PROBLEM: Which lines of the data below include the string "contain"? Return each of them.

+++ PROVIDED RECORDS

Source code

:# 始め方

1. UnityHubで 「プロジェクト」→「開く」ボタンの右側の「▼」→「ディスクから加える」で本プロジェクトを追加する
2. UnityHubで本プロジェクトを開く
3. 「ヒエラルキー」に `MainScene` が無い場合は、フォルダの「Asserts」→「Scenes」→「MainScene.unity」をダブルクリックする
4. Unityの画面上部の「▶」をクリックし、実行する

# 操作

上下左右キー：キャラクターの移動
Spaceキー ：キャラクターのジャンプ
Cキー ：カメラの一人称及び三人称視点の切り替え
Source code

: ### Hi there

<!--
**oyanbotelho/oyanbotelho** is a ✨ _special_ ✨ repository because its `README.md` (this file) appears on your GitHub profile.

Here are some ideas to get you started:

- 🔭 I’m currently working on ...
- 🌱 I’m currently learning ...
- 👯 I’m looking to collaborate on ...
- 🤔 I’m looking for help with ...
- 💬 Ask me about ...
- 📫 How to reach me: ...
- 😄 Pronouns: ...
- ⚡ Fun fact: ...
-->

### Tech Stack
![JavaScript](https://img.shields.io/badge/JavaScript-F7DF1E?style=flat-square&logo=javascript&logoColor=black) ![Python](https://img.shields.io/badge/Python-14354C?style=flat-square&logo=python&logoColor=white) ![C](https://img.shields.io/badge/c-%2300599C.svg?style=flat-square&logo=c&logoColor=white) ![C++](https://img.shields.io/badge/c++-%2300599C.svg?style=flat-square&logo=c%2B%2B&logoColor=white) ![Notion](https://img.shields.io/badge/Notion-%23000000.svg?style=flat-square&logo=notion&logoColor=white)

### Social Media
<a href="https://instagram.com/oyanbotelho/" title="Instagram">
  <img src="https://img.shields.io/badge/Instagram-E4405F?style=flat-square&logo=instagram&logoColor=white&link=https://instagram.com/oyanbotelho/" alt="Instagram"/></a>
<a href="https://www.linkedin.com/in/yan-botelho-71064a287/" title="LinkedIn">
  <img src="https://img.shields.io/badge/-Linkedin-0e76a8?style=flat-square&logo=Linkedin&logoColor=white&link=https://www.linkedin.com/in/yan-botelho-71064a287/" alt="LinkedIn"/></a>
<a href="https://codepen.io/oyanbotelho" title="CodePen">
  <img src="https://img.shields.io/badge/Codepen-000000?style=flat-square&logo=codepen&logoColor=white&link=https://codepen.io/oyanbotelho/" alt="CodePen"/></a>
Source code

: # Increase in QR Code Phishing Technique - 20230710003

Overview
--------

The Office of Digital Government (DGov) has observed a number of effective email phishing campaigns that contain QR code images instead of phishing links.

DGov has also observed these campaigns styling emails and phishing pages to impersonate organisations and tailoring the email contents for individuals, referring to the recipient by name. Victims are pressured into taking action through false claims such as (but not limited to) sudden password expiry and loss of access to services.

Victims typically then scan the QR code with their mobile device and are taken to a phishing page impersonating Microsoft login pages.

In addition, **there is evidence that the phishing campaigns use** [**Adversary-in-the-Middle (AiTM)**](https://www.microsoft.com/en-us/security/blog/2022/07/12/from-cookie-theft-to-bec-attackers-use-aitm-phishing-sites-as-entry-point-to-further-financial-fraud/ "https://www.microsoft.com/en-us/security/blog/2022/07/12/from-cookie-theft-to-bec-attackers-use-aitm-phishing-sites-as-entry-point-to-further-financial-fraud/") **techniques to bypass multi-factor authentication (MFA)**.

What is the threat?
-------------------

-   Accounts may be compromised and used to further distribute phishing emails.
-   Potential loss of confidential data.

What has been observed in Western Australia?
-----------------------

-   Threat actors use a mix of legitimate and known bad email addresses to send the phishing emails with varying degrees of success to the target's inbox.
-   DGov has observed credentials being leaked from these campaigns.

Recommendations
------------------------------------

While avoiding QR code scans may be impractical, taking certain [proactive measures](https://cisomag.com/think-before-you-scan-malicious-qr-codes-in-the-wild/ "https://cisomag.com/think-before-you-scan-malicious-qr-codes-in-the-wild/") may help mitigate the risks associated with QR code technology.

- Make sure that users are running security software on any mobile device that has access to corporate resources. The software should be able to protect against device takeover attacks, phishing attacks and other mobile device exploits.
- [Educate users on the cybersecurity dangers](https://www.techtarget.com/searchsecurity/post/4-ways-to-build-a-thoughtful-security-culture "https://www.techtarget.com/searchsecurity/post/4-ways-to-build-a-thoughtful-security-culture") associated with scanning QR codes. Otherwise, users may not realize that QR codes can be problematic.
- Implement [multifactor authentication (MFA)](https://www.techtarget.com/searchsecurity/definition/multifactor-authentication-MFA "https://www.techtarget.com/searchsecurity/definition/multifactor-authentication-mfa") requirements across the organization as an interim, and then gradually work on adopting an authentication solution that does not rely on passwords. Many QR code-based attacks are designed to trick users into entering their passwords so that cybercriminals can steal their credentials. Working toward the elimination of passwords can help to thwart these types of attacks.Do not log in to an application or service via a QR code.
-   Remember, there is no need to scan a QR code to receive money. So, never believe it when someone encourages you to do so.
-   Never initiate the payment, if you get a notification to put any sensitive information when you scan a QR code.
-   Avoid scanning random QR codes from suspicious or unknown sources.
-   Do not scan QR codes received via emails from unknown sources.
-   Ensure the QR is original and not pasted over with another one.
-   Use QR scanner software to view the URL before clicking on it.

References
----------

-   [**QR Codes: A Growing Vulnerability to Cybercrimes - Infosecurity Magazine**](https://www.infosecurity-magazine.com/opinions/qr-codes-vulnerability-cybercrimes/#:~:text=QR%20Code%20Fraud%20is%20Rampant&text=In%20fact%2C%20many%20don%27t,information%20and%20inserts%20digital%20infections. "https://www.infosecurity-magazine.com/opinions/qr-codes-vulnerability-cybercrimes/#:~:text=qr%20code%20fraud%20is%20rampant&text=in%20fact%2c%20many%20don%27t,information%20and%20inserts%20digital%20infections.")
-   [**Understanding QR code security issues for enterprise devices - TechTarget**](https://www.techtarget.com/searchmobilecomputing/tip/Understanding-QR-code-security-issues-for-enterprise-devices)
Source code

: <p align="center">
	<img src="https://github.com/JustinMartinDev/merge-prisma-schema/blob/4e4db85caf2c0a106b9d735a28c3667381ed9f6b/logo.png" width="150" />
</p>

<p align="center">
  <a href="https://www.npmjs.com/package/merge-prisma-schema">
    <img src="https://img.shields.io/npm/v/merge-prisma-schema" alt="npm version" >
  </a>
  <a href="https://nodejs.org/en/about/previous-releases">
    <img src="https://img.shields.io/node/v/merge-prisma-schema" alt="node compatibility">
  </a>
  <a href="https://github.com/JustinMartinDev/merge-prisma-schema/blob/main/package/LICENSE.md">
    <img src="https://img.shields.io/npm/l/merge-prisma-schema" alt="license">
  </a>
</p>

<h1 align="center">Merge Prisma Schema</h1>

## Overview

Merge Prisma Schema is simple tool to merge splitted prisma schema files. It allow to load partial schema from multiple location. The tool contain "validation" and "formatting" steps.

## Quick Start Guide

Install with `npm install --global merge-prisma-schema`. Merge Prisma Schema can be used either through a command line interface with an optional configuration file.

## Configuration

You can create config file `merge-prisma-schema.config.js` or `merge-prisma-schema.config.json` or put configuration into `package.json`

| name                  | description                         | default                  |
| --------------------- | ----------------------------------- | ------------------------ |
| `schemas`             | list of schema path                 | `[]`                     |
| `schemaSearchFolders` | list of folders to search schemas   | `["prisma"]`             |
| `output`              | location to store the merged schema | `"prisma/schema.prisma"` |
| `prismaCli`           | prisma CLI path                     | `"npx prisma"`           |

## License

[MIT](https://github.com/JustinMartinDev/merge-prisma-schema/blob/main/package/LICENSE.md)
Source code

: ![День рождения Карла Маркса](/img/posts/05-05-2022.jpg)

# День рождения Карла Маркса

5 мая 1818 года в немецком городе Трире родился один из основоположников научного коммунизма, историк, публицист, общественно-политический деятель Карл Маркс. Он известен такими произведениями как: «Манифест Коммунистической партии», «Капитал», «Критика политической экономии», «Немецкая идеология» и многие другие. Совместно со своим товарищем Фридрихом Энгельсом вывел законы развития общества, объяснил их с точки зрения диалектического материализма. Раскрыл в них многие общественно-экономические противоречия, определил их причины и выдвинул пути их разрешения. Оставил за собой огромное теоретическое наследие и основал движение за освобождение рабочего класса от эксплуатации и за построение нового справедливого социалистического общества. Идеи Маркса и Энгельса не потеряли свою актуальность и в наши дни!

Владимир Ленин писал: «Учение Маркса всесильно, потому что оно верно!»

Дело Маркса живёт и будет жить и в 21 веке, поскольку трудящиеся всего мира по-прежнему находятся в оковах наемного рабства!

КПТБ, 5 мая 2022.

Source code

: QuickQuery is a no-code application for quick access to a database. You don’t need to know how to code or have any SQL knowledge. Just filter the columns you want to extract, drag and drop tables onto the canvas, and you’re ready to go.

++++++

YOUR SOLUTION:
The Office of Digital Government (DGov) has observed a number of effective email phishing campaigns that contain QR code images instead of phishing links.
Merge Prisma Schema is simple tool to merge splitted prisma schema files. It allow to load partial schema from multiple location. The tool contain "validation" and "formatting" steps.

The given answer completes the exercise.